Suppose a competing cryptocurrency identical to Bitcoin is released, but with 10 MB blocks. Call this TenCoin. If all Bitcoin users were using TenCoin they'd be better off, but initially TenCoin would have very low security because it begins with just a handful of users. Money has network effects so its unclear whether TenCoin could ever pose a threat to Bitcoin.

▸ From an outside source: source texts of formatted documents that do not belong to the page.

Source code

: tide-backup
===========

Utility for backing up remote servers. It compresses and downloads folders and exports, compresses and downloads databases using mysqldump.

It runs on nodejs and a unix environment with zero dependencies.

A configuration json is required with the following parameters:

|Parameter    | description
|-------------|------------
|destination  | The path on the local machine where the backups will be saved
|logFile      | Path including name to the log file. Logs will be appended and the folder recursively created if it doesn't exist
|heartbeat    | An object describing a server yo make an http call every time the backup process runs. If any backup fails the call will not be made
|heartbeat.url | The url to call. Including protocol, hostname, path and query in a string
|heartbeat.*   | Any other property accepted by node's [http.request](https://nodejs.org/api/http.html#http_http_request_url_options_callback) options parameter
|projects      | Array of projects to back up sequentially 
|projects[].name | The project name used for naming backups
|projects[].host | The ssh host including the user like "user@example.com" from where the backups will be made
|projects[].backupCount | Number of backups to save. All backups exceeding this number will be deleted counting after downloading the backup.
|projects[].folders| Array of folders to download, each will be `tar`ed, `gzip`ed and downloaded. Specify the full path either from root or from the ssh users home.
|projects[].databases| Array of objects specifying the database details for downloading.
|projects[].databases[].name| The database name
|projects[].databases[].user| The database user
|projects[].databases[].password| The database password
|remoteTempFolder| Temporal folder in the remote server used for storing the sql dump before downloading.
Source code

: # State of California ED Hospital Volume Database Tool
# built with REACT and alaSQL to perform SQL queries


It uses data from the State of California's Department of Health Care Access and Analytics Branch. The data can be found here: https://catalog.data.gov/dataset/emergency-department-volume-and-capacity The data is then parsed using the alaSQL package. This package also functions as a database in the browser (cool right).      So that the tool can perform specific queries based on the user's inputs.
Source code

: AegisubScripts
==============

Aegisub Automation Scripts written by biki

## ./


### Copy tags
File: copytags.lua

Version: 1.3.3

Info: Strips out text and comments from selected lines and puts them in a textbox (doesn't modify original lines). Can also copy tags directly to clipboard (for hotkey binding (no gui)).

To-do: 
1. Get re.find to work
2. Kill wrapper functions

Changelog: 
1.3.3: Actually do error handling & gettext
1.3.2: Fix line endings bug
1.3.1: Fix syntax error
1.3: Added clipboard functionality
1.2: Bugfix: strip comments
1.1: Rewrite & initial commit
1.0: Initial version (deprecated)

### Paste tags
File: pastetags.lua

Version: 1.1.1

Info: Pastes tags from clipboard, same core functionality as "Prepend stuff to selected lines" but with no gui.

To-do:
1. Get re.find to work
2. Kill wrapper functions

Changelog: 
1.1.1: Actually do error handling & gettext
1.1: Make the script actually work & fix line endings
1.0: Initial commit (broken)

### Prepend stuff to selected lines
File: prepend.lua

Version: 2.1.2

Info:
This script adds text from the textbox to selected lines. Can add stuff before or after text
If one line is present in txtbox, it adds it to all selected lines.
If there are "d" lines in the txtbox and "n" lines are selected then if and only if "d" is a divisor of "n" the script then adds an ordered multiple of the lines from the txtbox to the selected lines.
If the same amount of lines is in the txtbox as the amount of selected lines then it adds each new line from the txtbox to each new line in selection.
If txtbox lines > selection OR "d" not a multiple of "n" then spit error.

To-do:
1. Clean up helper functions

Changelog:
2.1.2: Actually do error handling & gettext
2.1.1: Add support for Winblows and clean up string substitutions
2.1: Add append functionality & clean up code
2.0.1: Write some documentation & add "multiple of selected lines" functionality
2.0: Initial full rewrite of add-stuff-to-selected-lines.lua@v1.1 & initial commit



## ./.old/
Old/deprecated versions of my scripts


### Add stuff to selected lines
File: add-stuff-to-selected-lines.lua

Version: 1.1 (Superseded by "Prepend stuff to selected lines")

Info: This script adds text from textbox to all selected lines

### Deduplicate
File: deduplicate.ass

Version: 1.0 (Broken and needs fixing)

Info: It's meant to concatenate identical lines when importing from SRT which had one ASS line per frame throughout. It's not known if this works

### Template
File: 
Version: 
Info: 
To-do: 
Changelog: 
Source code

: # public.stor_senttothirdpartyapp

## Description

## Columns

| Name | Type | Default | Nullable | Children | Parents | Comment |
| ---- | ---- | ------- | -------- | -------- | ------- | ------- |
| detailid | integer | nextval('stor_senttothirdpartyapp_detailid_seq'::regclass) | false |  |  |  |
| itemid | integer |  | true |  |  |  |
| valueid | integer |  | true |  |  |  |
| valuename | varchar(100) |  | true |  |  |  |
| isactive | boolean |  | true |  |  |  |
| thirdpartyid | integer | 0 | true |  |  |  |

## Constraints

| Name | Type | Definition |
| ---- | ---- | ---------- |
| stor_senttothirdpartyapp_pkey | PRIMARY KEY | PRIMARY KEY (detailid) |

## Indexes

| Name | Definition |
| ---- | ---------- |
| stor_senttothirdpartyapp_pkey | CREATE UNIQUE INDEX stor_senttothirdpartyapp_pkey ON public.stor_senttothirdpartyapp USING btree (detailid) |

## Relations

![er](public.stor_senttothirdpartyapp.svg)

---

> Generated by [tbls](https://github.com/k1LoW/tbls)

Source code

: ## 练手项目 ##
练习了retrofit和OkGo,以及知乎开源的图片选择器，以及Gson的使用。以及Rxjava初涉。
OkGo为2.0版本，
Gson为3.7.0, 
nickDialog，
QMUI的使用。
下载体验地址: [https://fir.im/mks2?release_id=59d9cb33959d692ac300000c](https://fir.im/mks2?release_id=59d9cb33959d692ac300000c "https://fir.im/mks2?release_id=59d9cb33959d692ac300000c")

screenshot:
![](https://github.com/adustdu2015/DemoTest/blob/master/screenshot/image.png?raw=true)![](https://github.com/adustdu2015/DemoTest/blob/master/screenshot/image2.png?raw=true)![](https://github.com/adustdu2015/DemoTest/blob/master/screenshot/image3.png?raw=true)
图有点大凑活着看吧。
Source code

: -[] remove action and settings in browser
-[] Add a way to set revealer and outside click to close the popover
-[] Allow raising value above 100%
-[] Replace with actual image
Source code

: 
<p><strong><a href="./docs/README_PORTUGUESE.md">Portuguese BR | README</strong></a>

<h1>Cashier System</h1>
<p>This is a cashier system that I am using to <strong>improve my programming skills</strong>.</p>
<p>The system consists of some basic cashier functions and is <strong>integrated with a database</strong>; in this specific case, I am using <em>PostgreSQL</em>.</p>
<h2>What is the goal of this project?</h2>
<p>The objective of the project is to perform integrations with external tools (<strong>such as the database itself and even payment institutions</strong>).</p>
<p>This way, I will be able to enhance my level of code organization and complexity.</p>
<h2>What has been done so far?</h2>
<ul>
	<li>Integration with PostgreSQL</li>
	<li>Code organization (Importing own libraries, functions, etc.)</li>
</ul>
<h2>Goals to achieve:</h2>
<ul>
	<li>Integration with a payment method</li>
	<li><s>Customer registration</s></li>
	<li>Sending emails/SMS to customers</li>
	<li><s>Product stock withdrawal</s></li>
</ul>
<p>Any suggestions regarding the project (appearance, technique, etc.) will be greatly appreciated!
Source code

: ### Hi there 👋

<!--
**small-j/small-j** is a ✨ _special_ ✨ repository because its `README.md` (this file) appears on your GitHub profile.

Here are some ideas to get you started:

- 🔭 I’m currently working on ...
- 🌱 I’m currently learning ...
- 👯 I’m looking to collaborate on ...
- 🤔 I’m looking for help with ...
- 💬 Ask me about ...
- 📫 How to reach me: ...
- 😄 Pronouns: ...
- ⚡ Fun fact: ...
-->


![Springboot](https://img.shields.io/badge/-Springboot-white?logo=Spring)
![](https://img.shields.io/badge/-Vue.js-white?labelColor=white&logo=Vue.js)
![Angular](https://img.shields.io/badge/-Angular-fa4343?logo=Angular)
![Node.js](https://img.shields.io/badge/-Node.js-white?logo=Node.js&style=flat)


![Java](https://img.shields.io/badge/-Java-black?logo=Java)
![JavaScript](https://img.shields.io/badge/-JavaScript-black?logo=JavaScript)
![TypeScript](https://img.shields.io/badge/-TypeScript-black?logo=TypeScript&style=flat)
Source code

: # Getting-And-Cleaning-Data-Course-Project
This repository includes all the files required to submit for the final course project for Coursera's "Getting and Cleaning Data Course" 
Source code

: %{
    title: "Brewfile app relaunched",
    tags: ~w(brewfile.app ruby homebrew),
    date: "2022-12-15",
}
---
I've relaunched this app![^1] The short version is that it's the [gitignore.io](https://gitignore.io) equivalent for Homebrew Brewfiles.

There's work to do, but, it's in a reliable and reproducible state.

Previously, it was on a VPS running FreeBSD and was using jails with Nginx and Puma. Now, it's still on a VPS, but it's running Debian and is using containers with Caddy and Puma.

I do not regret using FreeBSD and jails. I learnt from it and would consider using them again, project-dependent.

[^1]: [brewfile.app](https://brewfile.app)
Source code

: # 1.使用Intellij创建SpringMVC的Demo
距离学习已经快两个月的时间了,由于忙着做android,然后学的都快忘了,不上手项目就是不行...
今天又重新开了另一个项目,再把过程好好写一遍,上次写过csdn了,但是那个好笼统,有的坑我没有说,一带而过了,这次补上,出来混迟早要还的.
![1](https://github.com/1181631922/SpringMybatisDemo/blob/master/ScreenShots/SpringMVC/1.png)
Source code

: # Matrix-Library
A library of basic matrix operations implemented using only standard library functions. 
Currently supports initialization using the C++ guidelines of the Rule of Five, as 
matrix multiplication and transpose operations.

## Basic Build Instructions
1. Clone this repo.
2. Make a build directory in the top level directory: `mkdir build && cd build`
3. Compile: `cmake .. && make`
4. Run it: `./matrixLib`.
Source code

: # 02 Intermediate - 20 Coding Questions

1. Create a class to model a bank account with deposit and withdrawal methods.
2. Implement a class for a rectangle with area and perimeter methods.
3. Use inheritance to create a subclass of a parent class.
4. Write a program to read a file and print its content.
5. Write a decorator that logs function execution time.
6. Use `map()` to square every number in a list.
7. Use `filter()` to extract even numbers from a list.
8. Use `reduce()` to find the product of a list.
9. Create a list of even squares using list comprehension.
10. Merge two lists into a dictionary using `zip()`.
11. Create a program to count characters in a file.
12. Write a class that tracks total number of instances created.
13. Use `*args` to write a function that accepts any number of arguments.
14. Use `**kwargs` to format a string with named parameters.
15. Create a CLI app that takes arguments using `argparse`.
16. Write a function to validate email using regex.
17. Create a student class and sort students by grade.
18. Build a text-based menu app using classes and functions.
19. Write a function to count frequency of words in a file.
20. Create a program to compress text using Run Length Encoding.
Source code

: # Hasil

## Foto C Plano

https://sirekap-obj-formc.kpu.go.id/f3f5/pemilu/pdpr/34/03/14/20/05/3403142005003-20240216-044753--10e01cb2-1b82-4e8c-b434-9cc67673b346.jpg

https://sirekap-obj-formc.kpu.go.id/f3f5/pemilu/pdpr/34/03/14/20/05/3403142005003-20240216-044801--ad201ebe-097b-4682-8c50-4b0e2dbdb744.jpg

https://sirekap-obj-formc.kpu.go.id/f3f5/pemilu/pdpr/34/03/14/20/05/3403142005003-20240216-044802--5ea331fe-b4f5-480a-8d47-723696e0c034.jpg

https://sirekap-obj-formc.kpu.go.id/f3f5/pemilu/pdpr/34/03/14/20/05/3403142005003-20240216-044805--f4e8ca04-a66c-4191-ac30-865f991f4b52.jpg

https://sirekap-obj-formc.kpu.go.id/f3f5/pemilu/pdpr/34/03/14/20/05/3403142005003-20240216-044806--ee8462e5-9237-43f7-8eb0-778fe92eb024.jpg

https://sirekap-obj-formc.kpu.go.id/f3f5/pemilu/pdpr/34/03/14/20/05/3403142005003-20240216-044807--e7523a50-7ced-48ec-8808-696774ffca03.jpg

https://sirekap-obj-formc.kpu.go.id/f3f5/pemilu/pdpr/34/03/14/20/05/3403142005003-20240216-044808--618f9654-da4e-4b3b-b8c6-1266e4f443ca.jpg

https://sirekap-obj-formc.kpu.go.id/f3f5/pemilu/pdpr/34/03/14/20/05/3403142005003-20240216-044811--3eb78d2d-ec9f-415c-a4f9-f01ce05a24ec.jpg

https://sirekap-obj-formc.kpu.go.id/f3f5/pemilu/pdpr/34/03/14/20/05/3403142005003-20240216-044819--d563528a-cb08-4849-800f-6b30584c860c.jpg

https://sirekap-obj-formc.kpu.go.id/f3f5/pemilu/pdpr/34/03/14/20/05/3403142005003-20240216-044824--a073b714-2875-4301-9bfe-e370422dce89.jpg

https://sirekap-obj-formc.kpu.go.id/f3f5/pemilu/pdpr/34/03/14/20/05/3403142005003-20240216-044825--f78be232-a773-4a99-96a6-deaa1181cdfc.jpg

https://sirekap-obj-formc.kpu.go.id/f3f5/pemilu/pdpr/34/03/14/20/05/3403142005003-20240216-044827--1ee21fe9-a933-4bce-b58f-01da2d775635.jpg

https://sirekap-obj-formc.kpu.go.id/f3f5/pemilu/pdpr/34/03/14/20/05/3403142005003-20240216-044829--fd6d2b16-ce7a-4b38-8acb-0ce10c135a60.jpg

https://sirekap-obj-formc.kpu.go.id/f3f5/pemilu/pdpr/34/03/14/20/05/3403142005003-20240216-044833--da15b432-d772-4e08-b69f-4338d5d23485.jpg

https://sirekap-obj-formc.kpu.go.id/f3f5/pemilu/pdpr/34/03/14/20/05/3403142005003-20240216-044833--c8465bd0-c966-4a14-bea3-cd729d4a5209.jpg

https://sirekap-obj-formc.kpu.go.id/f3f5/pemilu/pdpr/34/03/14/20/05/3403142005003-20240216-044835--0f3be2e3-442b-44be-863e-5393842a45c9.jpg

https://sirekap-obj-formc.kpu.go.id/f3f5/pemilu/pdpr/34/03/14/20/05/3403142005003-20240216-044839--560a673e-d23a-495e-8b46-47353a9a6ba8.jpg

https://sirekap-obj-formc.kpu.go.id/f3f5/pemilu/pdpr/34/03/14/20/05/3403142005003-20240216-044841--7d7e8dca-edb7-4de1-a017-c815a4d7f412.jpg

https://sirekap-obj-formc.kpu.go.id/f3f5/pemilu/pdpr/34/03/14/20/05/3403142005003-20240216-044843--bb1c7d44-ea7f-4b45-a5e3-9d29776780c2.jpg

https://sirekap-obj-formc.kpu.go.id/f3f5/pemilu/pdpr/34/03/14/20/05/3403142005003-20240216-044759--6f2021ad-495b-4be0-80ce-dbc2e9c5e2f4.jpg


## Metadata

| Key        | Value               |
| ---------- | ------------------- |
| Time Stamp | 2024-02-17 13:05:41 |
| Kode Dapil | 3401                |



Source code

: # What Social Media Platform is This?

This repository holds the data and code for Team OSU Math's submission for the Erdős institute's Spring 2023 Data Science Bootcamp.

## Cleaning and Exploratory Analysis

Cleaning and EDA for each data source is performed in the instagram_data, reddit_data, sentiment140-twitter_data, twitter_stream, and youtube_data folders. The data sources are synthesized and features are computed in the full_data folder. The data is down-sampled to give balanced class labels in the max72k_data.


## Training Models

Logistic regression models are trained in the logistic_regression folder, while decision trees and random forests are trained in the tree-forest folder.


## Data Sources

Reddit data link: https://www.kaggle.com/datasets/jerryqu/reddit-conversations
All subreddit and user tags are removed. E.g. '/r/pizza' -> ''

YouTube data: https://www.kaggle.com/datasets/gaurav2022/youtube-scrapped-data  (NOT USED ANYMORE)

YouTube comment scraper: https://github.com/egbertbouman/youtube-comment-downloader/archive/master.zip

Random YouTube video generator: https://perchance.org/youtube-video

To see how TenCoin could take over, imagine you're one of the Bitcoin users who cares the least about security and the most about low transaction fees. Suppose your use case involves making small bets of about 5 cents each with your friends around the world. Bitcoin is unusable for you because its fees are 10x the amount of your average bets. Even though TenCoin has very little security and is likely much more volatile than Bitcoin, it beats paying 1000% in fees. So you and people like you migrate over to TenCoin. However now that more people are using it, TenCoin becomes slightly more valuable because of the equation of exchange. This means mining rewards increase, so TenCoin is a little more secure and a little less volatile, making it more attractive for the next group of marginal Bitcoin users who previously just barely favored Bitcoin over TenCoin. In this way, TenCoin can gradually peel off more and more users from Bitcoin based on its superior parameters which allow it the same level of inherent centralization pressure as Bitcoin, but lower fees.
For a longer version of this argument, see the comment thread between pztorc and Elliot on this post.
Why is it bad that another cryptocurrency takes over? It undermines the concept of digital scarcity if new coins emerge and replace old coins. If it happens even once it sets a bad precedent. The faith that people have in the future value of a currency is what makes a currency stable and functional.
The Bitcoin community would have time to react to any competing cryptocurrency if it started to take its users in this way. Bitcoin has no credible threat right now, so we can afford to play it safe with decentralization.
Because money has network effects, new cryptocurrencies will only gain traction if they are providing something new and filling a niche ill suited to existing cryptocurrencies. They must have features that can't easily be added to existing currencies. New cryptocurrencies will only gain traction until all existing niches are filled adequately. Because genuine innovations are scarce, digital scarcity will continue even if Bitcoin is overtaken by another cryptocurrency.